Recorded information: Begin

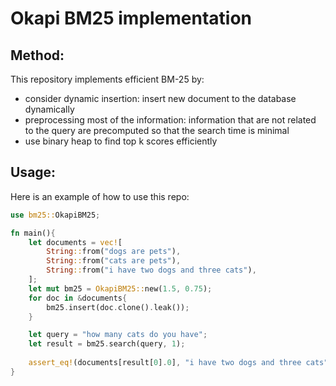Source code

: # Okapi BM25 implementation

## Method:

This repository implements efficient BM-25 by:
- consider dynamic insertion: insert new document to the database dynamically
- preprocessing most of the information: information that are not related to the query are precomputed so that the search time is minimal
- use binary heap to find top k scores efficiently

## Usage:

Here is an example of how to use this repo:

```rust
use bm25::OkapiBM25;

fn main(){
    let documents = vec![
        String::from("dogs are pets"),
        String::from("cats are pets"),
        String::from("i have two dogs and three cats"),
    ];
    let mut bm25 = OkapiBM25::new(1.5, 0.75);
    for doc in &documents{
        bm25.insert(doc.clone().leak());
    }

    let query = "how many cats do you have";
    let result = bm25.search(query, 1);
    
    assert_eq!(documents[result[0].0], "i have two dogs and three cats");
}
```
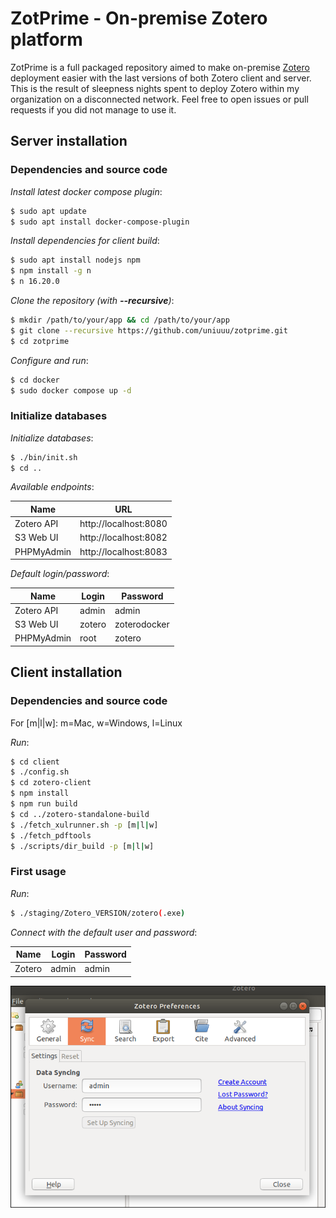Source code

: # ZotPrime - On-premise Zotero platform

ZotPrime is a full packaged repository aimed to make on-premise [Zotero](https://www.zotero.org) deployment easier with the last versions of both Zotero client and server. This is the result of sleepness nights spent to deploy Zotero within my organization on a disconnected network. Feel free to open issues or pull requests if you did not manage to use it.

## Server installation

### Dependencies and source code

*Install latest docker compose plugin*:
```bash
$ sudo apt update
$ sudo apt install docker-compose-plugin
```

*Install dependencies for client build*:
```bash
$ sudo apt install nodejs npm
$ npm install -g n 
$ n 16.20.0
```

*Clone the repository (with **--recursive**)*:
```bash
$ mkdir /path/to/your/app && cd /path/to/your/app
$ git clone --recursive https://github.com/uniuuu/zotprime.git
$ cd zotprime
```

*Configure and run*:
```bash
$ cd docker
$ sudo docker compose up -d
```

### Initialize databases

*Initialize databases*:
```bash
$ ./bin/init.sh
$ cd ..
```

*Available endpoints*:

| Name          | URL                                           |
| ------------- | --------------------------------------------- |
| Zotero API    | http://localhost:8080                         |
| S3 Web UI     | http://localhost:8082                         |
| PHPMyAdmin    | http://localhost:8083                         |

*Default login/password*:

| Name          | Login                    | Password           |
| ------------- | ------------------------ | ------------------ |
| Zotero API    | admin                    | admin              |
| S3 Web UI     | zotero                   | zoterodocker       |
| PHPMyAdmin    | root                     | zotero             |

## Client installation

### Dependencies and source code

For [m|l|w]: m=Mac, w=Windows, l=Linux

*Run*:
```bash
$ cd client
$ ./config.sh
$ cd zotero-client
$ npm install
$ npm run build
$ cd ../zotero-standalone-build
$ ./fetch_xulrunner.sh -p [m|l|w]
$ ./fetch_pdftools
$ ./scripts/dir_build -p [m|l|w]
```

### First usage

*Run*:
```bash
$ ./staging/Zotero_VERSION/zotero(.exe)
```

*Connect with the default user and password*:

| Name          | Login                    | Password           |
| ------------- | ------------------------ | ------------------ |
| Zotero        | admin                    | admin              |

![Sync](doc/sync.png)
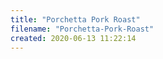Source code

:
 ```yaml
---
title: "Porchetta Pork Roast"
filename: "Porchetta-Pork-Roast"
created: 2020-06-13 11:22:14
---
```


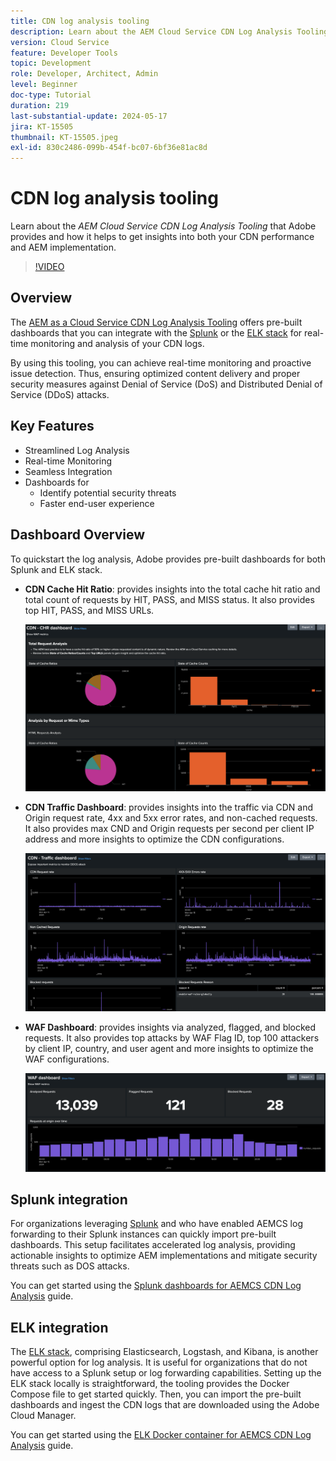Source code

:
 ```yaml
---
title: CDN log analysis tooling
description: Learn about the AEM Cloud Service CDN Log Analysis Tooling that Adobe provides and how it helps to get insights into both your CDN performance and AEM implementation.
version: Cloud Service
feature: Developer Tools
topic: Development
role: Developer, Architect, Admin
level: Beginner
doc-type: Tutorial
duration: 219
last-substantial-update: 2024-05-17
jira: KT-15505
thumbnail: KT-15505.jpeg
exl-id: 830c2486-099b-454f-bc07-6bf36e81ac8d
---
```

# CDN log analysis tooling

Learn about the _AEM Cloud Service CDN Log Analysis Tooling_ that Adobe provides and how it helps to get insights into both your CDN performance and AEM implementation.
 
>[!VIDEO](https://video.tv.adobe.com/v/3429177?quality=12&learn=on)

## Overview

The [AEM as a Cloud Service CDN Log Analysis Tooling](https://github.com/adobe/AEMCS-CDN-Log-Analysis-Tooling) offers pre-built dashboards that you can integrate with the [Splunk](https://www.splunk.com/en_us/products/observability-cloud.html) or the [ELK stack](https://www.elastic.co/elastic-stack) for real-time monitoring and analysis of your CDN logs. 

By using this tooling, you can achieve real-time monitoring and proactive issue detection. Thus, ensuring optimized content delivery and proper security measures against Denial of Service (DoS) and Distributed Denial of Service (DDoS) attacks.

## Key Features

- Streamlined Log Analysis
- Real-time Monitoring
- Seamless Integration
- Dashboards for
    - Identify potential security threats
    - Faster end-user experience

## Dashboard Overview

To quickstart the log analysis, Adobe provides pre-built dashboards for both Splunk and ELK stack.

- **CDN Cache Hit Ratio**: provides insights into the total cache hit ratio and total count of requests by HIT, PASS, and MISS status. It also provides top HIT, PASS, and MISS URLs.

    ![CDN Cache Hit Ratio](assets/CHR-dashboard.png)

- **CDN Traffic Dashboard**: provides insights into the traffic via CDN and Origin request rate, 4xx and 5xx error rates, and non-cached requests. It also provides max CND and Origin requests per second per client IP address and more insights to optimize the CDN configurations.

    ![CDN Traffic Dashboard](assets/Traffic-dashboard.png)

- **WAF Dashboard**: provides insights via analyzed, flagged, and blocked requests. It also provides top attacks by WAF Flag ID, top 100 attackers by client IP, country, and user agent and more insights to optimize the WAF configurations.

    ![WAF Dashboard](assets/WAF-Dashboard.png)

## Splunk integration

For organizations leveraging [Splunk](https://www.splunk.com/en_us/products/observability-cloud.html) and who have enabled AEMCS log forwarding to their Splunk instances can quickly import pre-built dashboards. This setup facilitates accelerated log analysis, providing actionable insights to optimize AEM implementations and mitigate security threats such as DOS attacks.

You can get started using the [Splunk dashboards for AEMCS CDN Log Analysis](https://github.com/adobe/AEMCS-CDN-Log-Analysis-Tooling/blob/main/Splunk/README.md#splunk-dashboards-for-aemcs-cdn-log-analysis) guide.


## ELK integration

The [ELK stack](https://www.elastic.co/elastic-stack), comprising Elasticsearch, Logstash, and Kibana, is another powerful option for log analysis. It is useful for organizations that do not have access to a Splunk setup or log forwarding capabilities. Setting up the ELK stack locally is straightforward, the tooling provides the Docker Compose file to get started quickly. Then, you can import the pre-built dashboards and ingest the CDN logs that are downloaded using the Adobe Cloud Manager.

You can get started using the [ELK Docker container for AEMCS CDN Log Analysis](https://github.com/adobe/AEMCS-CDN-Log-Analysis-Tooling/blob/main/ELK/README.md#elk-docker-container-for-aemcs-cdn-log-analysis) guide.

Recorded information: End

_What you have to do_: From the listing above, output exactly the run of lines that starts with the line containing "# CDN log analysis tooling" and ends with the line containing "The [AEM as".

_Result below_:
# CDN log analysis tooling

Learn about the _AEM Cloud Service CDN Log Analysis Tooling_ that Adobe provides and how it helps to get insights into both your CDN performance and AEM implementation.
 
>[!VIDEO](https://video.tv.adobe.com/v/3429177?quality=12&learn=on)

## Overview

The [AEM as a Cloud Service CDN Log Analysis Tooling](https://github.com/adobe/AEMCS-CDN-Log-Analysis-Tooling) offers pre-built dashboards that you can integrate with the [Splunk](https://www.splunk.com/en_us/products/observability-cloud.html) or the [ELK stack](https://www.elastic.co/elastic-stack) for real-time monitoring and analysis of your CDN logs. 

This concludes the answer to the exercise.